## Stored data
====

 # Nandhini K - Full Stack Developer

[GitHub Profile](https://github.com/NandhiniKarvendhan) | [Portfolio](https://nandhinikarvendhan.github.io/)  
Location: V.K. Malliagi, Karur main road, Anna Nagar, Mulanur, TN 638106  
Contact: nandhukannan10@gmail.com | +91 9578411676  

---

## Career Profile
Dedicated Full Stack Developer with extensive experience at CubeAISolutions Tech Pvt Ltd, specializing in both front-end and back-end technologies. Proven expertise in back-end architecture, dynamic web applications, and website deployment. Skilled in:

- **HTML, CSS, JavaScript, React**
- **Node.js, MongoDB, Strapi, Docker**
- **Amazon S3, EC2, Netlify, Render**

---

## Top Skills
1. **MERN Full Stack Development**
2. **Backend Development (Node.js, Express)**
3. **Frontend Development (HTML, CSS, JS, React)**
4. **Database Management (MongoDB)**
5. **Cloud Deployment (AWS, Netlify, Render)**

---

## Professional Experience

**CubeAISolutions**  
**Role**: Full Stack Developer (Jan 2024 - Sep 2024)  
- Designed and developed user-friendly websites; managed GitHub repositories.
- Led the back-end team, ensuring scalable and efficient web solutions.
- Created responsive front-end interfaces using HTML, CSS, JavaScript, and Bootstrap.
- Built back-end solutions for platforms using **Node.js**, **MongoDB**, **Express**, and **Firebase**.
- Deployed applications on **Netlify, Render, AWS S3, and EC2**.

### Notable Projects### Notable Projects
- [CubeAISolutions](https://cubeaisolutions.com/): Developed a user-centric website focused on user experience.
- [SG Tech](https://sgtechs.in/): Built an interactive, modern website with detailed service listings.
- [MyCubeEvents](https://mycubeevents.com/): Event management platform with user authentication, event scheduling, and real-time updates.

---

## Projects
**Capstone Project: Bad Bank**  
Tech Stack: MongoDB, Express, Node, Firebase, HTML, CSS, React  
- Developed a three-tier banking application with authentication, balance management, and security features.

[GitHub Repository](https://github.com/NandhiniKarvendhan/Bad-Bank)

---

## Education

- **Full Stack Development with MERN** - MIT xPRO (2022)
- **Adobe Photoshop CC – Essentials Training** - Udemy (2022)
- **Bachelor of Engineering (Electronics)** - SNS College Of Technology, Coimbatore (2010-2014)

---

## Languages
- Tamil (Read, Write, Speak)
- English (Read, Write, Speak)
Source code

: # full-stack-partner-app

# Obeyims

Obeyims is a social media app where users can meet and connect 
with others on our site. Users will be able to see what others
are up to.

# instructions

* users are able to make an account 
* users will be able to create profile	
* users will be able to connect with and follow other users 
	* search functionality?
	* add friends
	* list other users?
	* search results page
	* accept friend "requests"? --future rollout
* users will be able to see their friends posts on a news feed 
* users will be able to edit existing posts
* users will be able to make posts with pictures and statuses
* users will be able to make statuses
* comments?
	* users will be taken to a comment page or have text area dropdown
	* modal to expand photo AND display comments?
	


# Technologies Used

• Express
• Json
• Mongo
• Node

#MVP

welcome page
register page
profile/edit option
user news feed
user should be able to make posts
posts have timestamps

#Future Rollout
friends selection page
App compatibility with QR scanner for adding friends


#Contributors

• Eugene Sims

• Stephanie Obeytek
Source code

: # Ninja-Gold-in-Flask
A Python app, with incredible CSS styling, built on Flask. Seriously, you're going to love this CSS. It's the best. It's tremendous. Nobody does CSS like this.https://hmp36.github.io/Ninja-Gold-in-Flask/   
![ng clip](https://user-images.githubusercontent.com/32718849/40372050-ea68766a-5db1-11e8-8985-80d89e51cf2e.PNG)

====

When you reach the line containing "Location: V.K. Malliagi, Karur" in the data above, start copying exactly, and stop after the line containing "- Sep 2024)".

## FINISHED EXERCISE
Location: V.K. Malliagi, Karur main road, Anna Nagar, Mulanur, TN 638106  
Contact: nandhukannan10@gmail.com | +91 9578411676  

---

## Career Profile
Dedicated Full Stack Developer with extensive experience at CubeAISolutions Tech Pvt Ltd, specializing in both front-end and back-end technologies. Proven expertise in back-end architecture, dynamic web applications, and website deployment. Skilled in:

- **HTML, CSS, JavaScript, React**
- **Node.js, MongoDB, Strapi, Docker**
- **Amazon S3, EC2, Netlify, Render**

---

## Top Skills
1. **MERN Full Stack Development**
2. **Backend Development (Node.js, Express)**
3. **Frontend Development (HTML, CSS, JS, React)**
4. **Database Management (MongoDB)**
5. **Cloud Deployment (AWS, Netlify, Render)**

---

## Professional Experience

**CubeAISolutions**  
**Role**: Full Stack Developer (Jan 2024 - Sep 2024)  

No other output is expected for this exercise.